#### [ASSIGNED TASK]
Search the data for the word "images". Reproduce every line where it is found.

#### [EXTRACTED RECORDS]

—————

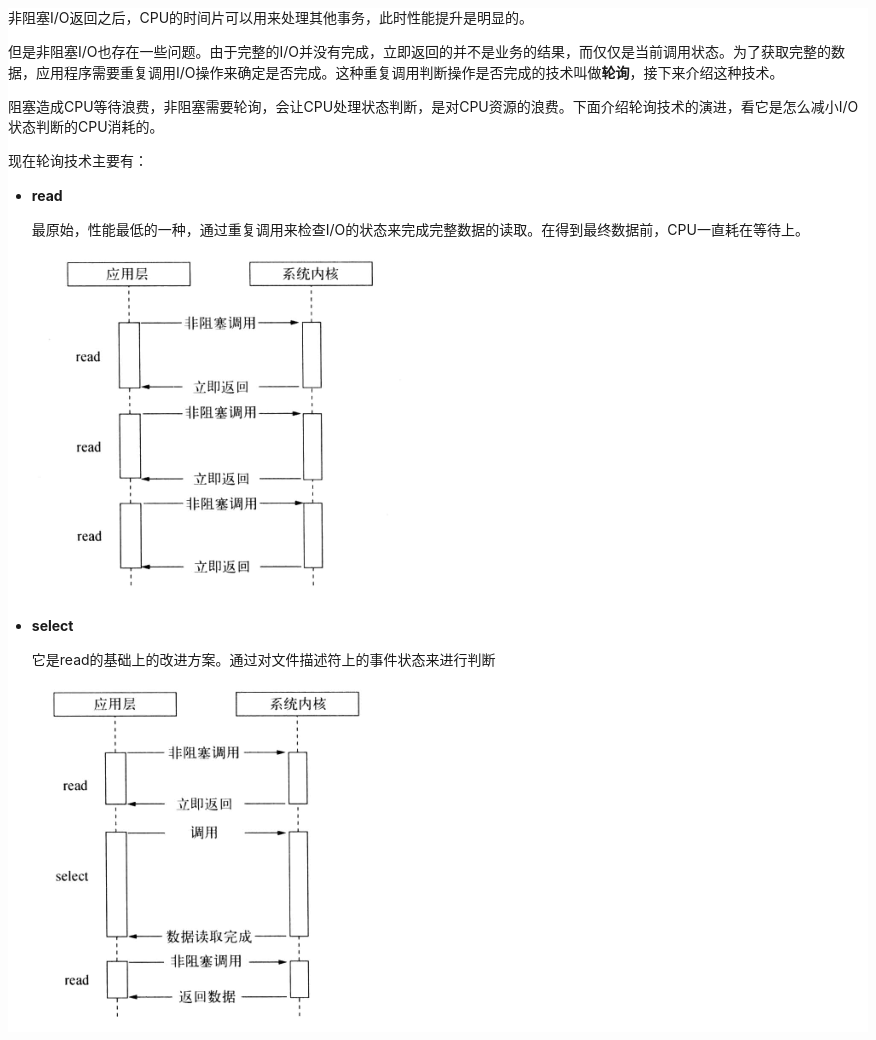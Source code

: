 非阻塞I/O返回之后，CPU的时间片可以用来处理其他事务，此时性能提升是明显的。

但是非阻塞I/O也存在一些问题。由于完整的I/O并没有完成，立即返回的并不是业务的结果，而仅仅是当前调用状态。为了获取完整的数据，应用程序需要重复调用I/O操作来确定是否完成。这种重复调用判断操作是否完成的技术叫做**轮询**，接下来介绍这种技术。

阻塞造成CPU等待浪费，非阻塞需要轮询，会让CPU处理状态判断，是对CPU资源的浪费。下面介绍轮询技术的演进，看它是怎么减小I/O状态判断的CPU消耗的。

现在轮询技术主要有：

- **read**

  最原始，性能最低的一种，通过重复调用来检查I/O的状态来完成完整数据的读取。在得到最终数据前，CPU一直耗在等待上。

  ![async_read](images/async_read.PNG)

- **select**

  它是read的基础上的改进方案。通过对文件描述符上的事件状态来进行判断

  ![async_select](images/async_select.PNG)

—————

#### [RESULT FOR THIS TASK]
  ![async_read](images/async_read.PNG)
  ![async_select](images/async_select.PNG)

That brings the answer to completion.